Politically incorrect
journeys (4): Sweden
This is a travel blog about Malmö, Scandinavia and the
failure of multiracialism throughout northern Europe.
Unfortunate juxtaposition: the heads appear to read "Women to take initiative in Malmö," left, and "More forced to sell sex in Skåne," at right. Look again and you see the Metro refers to immigrants.
The print
media generally aroused in me an emotion towards Sweden that I had never felt
before: contempt. Dave Spart is not a joke character in a satirical magazine in
this country. In his Swedish incarnation, he is the chief editor of Expressen
and Aftonbladet, two of the most fanatical and vicious tabloids I have
ever read anywhere. Though mass immigration is not a taboo topic in Sweden,
almost all criticism of it is censored, distorted or demonized in the
mainstream print media. A daily barrage of hate and slander is directed at the
Sweden Democrats (usually shortened to SD, for Sverigedemokraterna), the
self-proclaimed ‘Sweden-friendly,’ anti-mass-immigration party with a young,
fairly telegenic leadership that has been shaking up Sweden’s cosy coalition
politics. Every morning I would read headlines like these: “SD are trying to
delude the working class.” “SD are still racists!” “How far to
the right will [SD leader] Jimmie Åkesson go?” Every single newspaper story
I read about SD in a month in Sweden—and there were a lot, because its rise to
double-digits in the polls has become a real worry for the establishment—was a
hatchet job, often littered with Spart-like abuse originating in World War II.

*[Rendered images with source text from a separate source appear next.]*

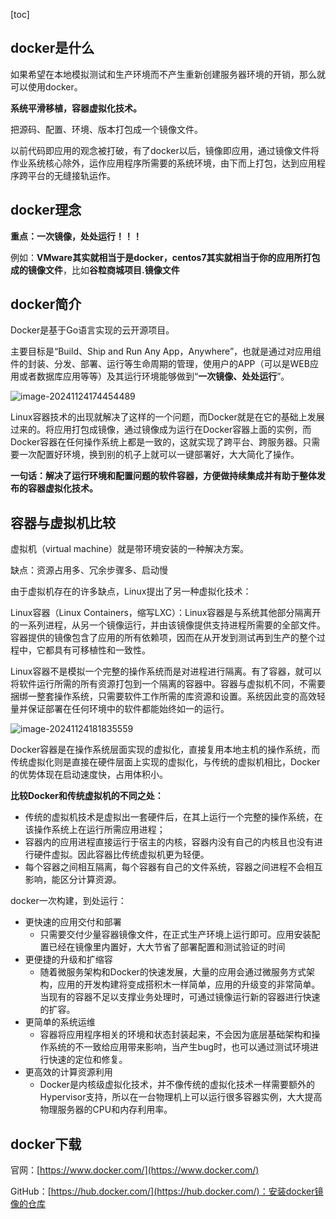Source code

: [toc]

## docker是什么

如果希望在本地模拟测试和生产环境而不产生重新创建服务器环境的开销，那么就可以使用docker。

**系统平滑移植，容器虚拟化技术。**

把源码、配置、环境、版本打包成一个镜像文件。

以前代码即应用的观念被打破，有了docker以后，镜像即应用，通过镜像文件将作业系统核心除外，运作应用程序所需要的系统环境，由下而上打包，达到应用程序跨平台的无缝接轨运作。

## docker理念

**重点：一次镜像，处处运行！！！**

例如：**VMware其实就相当于是docker，centos7其实就相当于你的应用所打包成的镜像文件**，比如**谷粒商城项目.镜像文件**

## docker简介

Docker是基于Go语言实现的云开源项目。

主要目标是“Build、Ship and Run Any App，Anywhere”，也就是通过对应用组件的封装、分发、部署、运行等生命周期的管理，使用户的APP（可以是WEB应用或者数据库应用等等）及其运行环境能够做到“**一次镜像、处处运行**”。

![image-20241124174454489](https://fastly.jsdelivr.net/gh/lqyspace/mypic@master/img1/202411241745550.png)

Linux容器技术的出现就解决了这样的一个问题，而Docker就是在它的基础上发展过来的。将应用打包成镜像，通过镜像成为运行在Docker容器上面的实例，而Docker容器在任何操作系统上都是一致的，这就实现了跨平台、跨服务器。只需要一次配置好环境，换到别的机子上就可以一键部署好，大大简化了操作。

**一句话：解决了运行环境和配置问题的软件容器，方便做持续集成并有助于整体发布的容器虚拟化技术。**



## 容器与虚拟机比较

虚拟机（virtual machine）就是带环境安装的一种解决方案。

缺点：资源占用多、冗余步骤多、启动慢

由于虚拟机存在的许多缺点，Linux提出了另一种虚拟化技术：

Linux容器（Linux Containers，缩写LXC）：Linux容器是与系统其他部分隔离开的一系列进程，从另一个镜像运行，并由该镜像提供支持进程所需要的全部文件。容器提供的镜像包含了应用的所有依赖项，因而在从开发到测试再到生产的整个过程中，它都具有可移植性和一致性。

Linux容器不是模拟一个完整的操作系统而是对进程进行隔离。有了容器，就可以将软件运行所需的所有资源打包到一个隔离的容器中。容器与虚拟机不同，不需要捆绑一整套操作系统，只需要软件工作所需的库资源和设置。系统因此变的高效轻量并保证部署在任何环境中的软件都能始终如一的运行。

![image-20241124181835559](https://fastly.jsdelivr.net/gh/lqyspace/mypic@master/img1/202411241818590.png)

Docker容器是在操作系统层面实现的虚拟化，直接复用本地主机的操作系统，而传统虚拟化则是直接在硬件层面上实现的虚拟化，与传统的虚拟机相比，Docker的优势体现在启动速度快，占用体积小。



**比较Docker和传统虚拟机的不同之处：**

- 传统的虚拟机技术是虚拟出一套硬件后，在其上运行一个完整的操作系统，在该操作系统上在运行所需应用进程；
- 容器内的应用进程直接运行于宿主的内核，容器内没有自己的内核且也没有进行硬件虚拟。因此容器比传统虚拟机更为轻便。
- 每个容器之间相互隔离，每个容器有自己的文件系统，容器之间进程不会相互影响，能区分计算资源。



docker一次构建，到处运行：

- 更快速的应用交付和部署
  - 只需要交付少量容器镜像文件，在正式生产环境上运行即可。应用安装配置已经在镜像里内置好，大大节省了部署配置和测试验证的时间
- 更便捷的升级和扩缩容
  - 随着微服务架构和Docker的快速发展，大量的应用会通过微服务方式架构，应用的开发构建将变成搭积木一样简单，应用的升级变的非常简单。当现有的容器不足以支撑业务处理时，可通过镜像运行新的容器进行快速的扩容。
- 更简单的系统运维
  - 容器将应用程序相关的环境和状态封装起来，不会因为底层基础架构和操作系统的不一致给应用带来影响，当产生bug时，也可以通过测试环境进行快速的定位和修复。
- 更高效的计算资源利用
  - Docker是内核级虚拟化技术，并不像传统的虚拟化技术一样需要额外的Hypervisor支持，所以在一台物理机上可以运行很多容器实例，大大提高物理服务器的CPU和内存利用率。



## docker下载

官网：[https://www.docker.com/](https://www.docker.com/)

GitHub：[https://hub.docker.com/](https://hub.docker.com/)：安装docker镜像的仓库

Around this time, local paper Länstidningen ran a cartoon of
Åkesson as a giant cockroach, with a masked exterminator wearing a gas tank on
which the other main parties’ logos featured. In such an environment, the party
uses a box number main address on its website and its three top leaders are
thought to need police protection.
The threat of violence is very real.
Referring to a scuffle incident involving party leaders and an iron rod,
Swedish rapper Sebbe Staxx told the Metro on November 28, 2013, “If I
had been there I would have taken the rod and put all three of them in a coma.”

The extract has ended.